Updated on 2024-11-29 GMT+08:00

Adapting to the Third-party JDK When Ranger Is Used

Scenarios

When Ranger is used as the permission management service of Spark SQL, the certificate in the cluster is required for accessing RangerAdmin. If you use a third-party JDK instead of the JDK or JRE in the cluster, RangerAdmin fails to be accessed. As a result, the Spark application fails to be started.

In this scenario, you need to perform the following operations to import the certificate in the cluster to the third-party JDK or JRE.

Configuration Method

  1. Run the following command to export the certificate from the cluster:

    1. Install the cluster client in a client, for example, /opt/client.
    2. Run the following command to switch to the client installation directory:

      cd /opt/client

    3. Run the following command to configure environment variables:

      source bigdata_env

    4. Generate a certificate file. For details about how to obtain the password of the JRE truststore, contact the system administrator.

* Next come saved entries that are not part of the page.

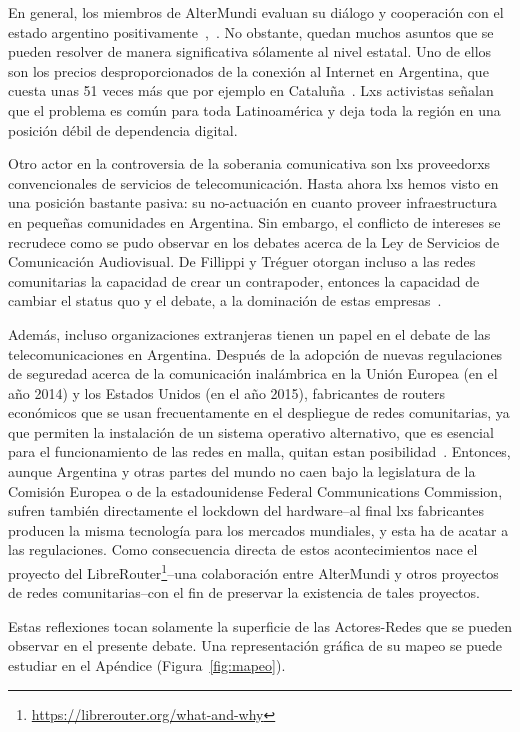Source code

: En general, los miembros de AlterMundi evaluan su diálogo y cooperación con el estado argentino positivamente~\autocite{Vaseva2016a},~\autocite{Piccoli2015}.
No obstante, quedan muchos asuntos que se pueden resolver de manera significativa sólamente al nivel estatal.
Uno de ellos son los precios desproporcionados de la conexión al Internet en Argentina, que cuesta unas 51 veces más que por ejemplo en Cataluña~\autocite{Piccoli2015}.
Lxs activistas señalan que el problema es común para toda Latinoamérica y deja toda la región en una posición débil de dependencia digital.

Otro actor en la controversia de la soberania comunicativa son lxs proveedorxs convencionales de servicios de telecomunicación.
Hasta ahora lxs hemos visto en una posición bastante pasiva: su no-actuación en cuanto proveer infraestructura en pequeñas comunidades en Argentina.
Sin embargo, el conflicto de intereses se recrudece como se pudo observar en los debates acerca de la Ley de Servicios de Comunicación Audiovisual.
De Fillippi y Tréguer otorgan incluso a las redes comunitarias la capacidad de crear un contrapoder, entonces la capacidad de cambiar el status quo y el debate, a la dominación de estas empresas~\autocite{FiTre2015}.

Además, incluso organizaciones extranjeras tienen un papel en el debate de las telecomunicaciones en Argentina.
Después de la adopción de nuevas regulaciones de seguredad acerca de la comunicación inalámbrica en la Unión Europea (en el año 2014) y los Estados Unidos (en el año 2015), fabricantes de routers económicos que se usan frecuentamente en el despliegue de redes comunitarias, ya que permiten la instalación de un sistema operativo alternativo, que es esencial para el funcionamiento de las redes en malla, quitan estan posibilidad~\autocite{Wunderlich2017}.
Entonces, aunque Argentina y otras partes del mundo no caen bajo la legislatura de la Comisión Europea o de la estadounidense Federal Communications Commission, sufren también directamente el lockdown del hardware--al final lxs fabricantes producen la misma tecnología para los mercados mundiales, y esta ha de acatar a las regulaciones.
Como consecuencia directa de estos acontecimientos nace el proyecto del LibreRouter\footnote{\url{https://librerouter.org/what-and-why}}--una colaboración entre AlterMundi y otros proyectos de redes comunitarias--con el fin de preservar la existencia de tales proyectos.

Estas reflexiones tocan solamente la superficie de las Actores-Redes que se pueden observar en el presente debate.
Una representación gráfica de su mapeo se puede estudiar en el Apéndice (Figura~\vref{fig:mapeo}).

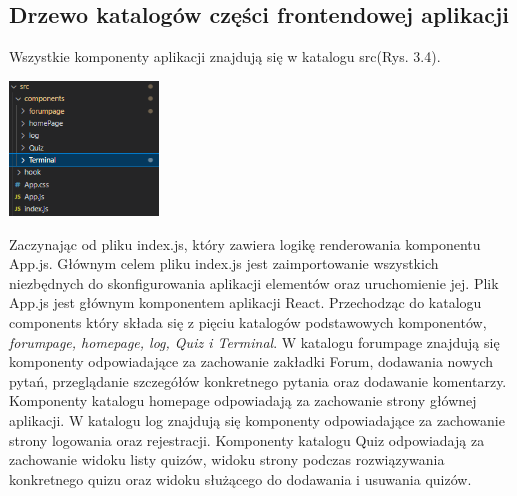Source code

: \documentclass[10pt,a4paper]{report}
\begin{document}
\begin{adjustwidth}{2cm}{2cm}
\subsection{Drzewo katalogów części frontendowej aplikacji}
\begin{minipage}{1\linewidth}
Wszystkie komponenty aplikacji  znajdują się w katalogu src(Rys. 3.4).\\
\end{minipage}
 \begin{minipage}{\linewidth}
\begin{center}
  \includegraphics[width=150px]{code/drzewo.png}
\end{center}
\end{minipage}
\begin{minipage}{1\linewidth}
\vspace{0.3cm}
Zaczynając od pliku index.js, który zawiera logikę renderowania komponentu App.js. Głównym celem pliku index.js jest zaimportowanie wszystkich niezbędnych do skonfigurowania aplikacji elementów oraz uruchomienie jej. Plik App.js jest głównym komponentem aplikacji React. Przechodząc do katalogu components który składa się z pięciu katalogów podstawowych komponentów, \textit{forumpage, homepage, log, Quiz i Terminal}. W katalogu forumpage znajdują się komponenty odpowiadające za zachowanie zakładki Forum, dodawania nowych pytań, przeglądanie szczegółów konkretnego pytania oraz dodawanie komentarzy. Komponenty katalogu homepage odpowiadają za zachowanie strony głównej aplikacji. W katalogu log znajdują się komponenty odpowiadające za zachowanie strony logowania oraz rejestracji. Komponenty katalogu Quiz odpowiadają za zachowanie widoku listy quizów, widoku strony podczas rozwiązywania konkretnego quizu oraz widoku służącego do dodawania i usuwania quizów. 
\vspace{-0.1cm}
\end{minipage}
\begin{multicols}{2}
\begin{minipage}{\linewidth}
\begin{center}

\end{center}
\end{minipage}
\end{multicols}
\end{adjustwidth}
\end{document}
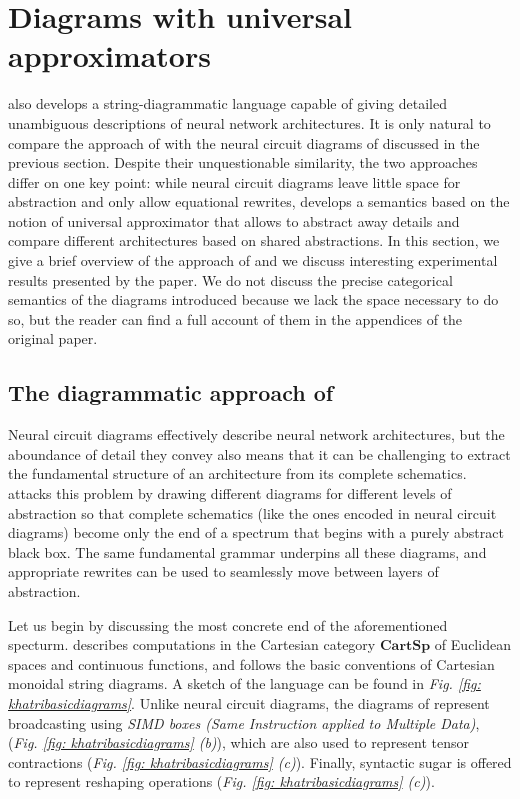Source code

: \documentclass[11pt,a4paper,openright,twoside]{report}
\theoremstyle{plain}
\theoremstyle{definition}
\begin{document}
\section{Diagrams with universal approximators}

\cite{khatri2024anatomy} also develops a string-diagrammatic language capable of giving detailed unambiguous descriptions of neural network architectures. It is only natural to compare the approach of \cite{khatri2024anatomy} with the neural circuit diagrams of \cite{abbott2023robust} discussed in the previous section. Despite their unquestionable similarity, the two approaches differ on one key point: while neural circuit diagrams leave little space for abstraction and only allow equational rewrites, \cite{khatri2024anatomy} develops a semantics based on the notion of universal approximator that allows to abstract away details and compare different architectures based on shared abstractions. In this section, we give a brief overview of the approach of \cite{khatri2024anatomy} and we discuss interesting experimental results presented by the paper. We do not discuss the precise categorical semantics of the diagrams introduced \cite{khatri2024anatomy} because we lack the space necessary to do so, but the reader can find a full account of them in the appendices of the original paper. 

\subsection{The diagrammatic approach of \cite{khatri2024anatomy}}

Neural circuit diagrams effectively describe neural network architectures, but the aboundance of detail they convey also means that it can be challenging to extract the fundamental structure of an architecture from its complete schematics.
\cite{khatri2024anatomy} attacks this problem by drawing different diagrams for different levels of abstraction so that complete schematics (like the ones encoded in neural circuit diagrams) become only the end of a spectrum that begins with a purely abstract black box. The same fundamental grammar underpins all these diagrams, and appropriate rewrites can be used to seamlessly move between layers of abstraction. 

Let us begin by discussing the most concrete end of the aforementioned specturm. \cite{khatri2024anatomy} describes computations in the Cartesian category $\mathbf{CartSp}$ of Euclidean spaces and continuous functions, and follows the basic conventions of Cartesian monoidal string diagrams. A sketch of the language can be found in \textit{Fig. \ref{fig: khatribasicdiagrams}}. Unlike neural circuit diagrams, the diagrams of \cite{khatri2024anatomy} represent broadcasting using \textit{SIMD boxes (Same Instruction applied to Multiple Data)}, (\textit{Fig. \ref{fig: khatribasicdiagrams} (b)}), which are also used to represent tensor contractions (\textit{Fig. \ref{fig: khatribasicdiagrams} (c)}). Finally, syntactic sugar is offered to represent reshaping operations (\textit{Fig. \ref{fig: khatribasicdiagrams} (c)}).
\end{document}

      keytool -export -alias fusioninsightsubroot -storepass Password of the JRE truststore -keystore /opt/client/JRE/jre/lib/security/cacerts -file fusioninsightsubroot.crt

  2. Import the certificate in the cluster to the third-party JDK or JRE.

    Copy the fusioninsightsubroot.crt file generated in 1 to the third-party JRE node, set the JAVA_HOME environment variable of the node, and run the following command to import the certificate:

    keytool -import -trustcacerts -alias fusioninsightsubroot -storepass changeit -file fusioninsightsubroot.crt -keystore MY_JRE/lib/security/cacerts

    MY_JRE indicates the installation path of the third-party JRE. Change it based on the site requirements.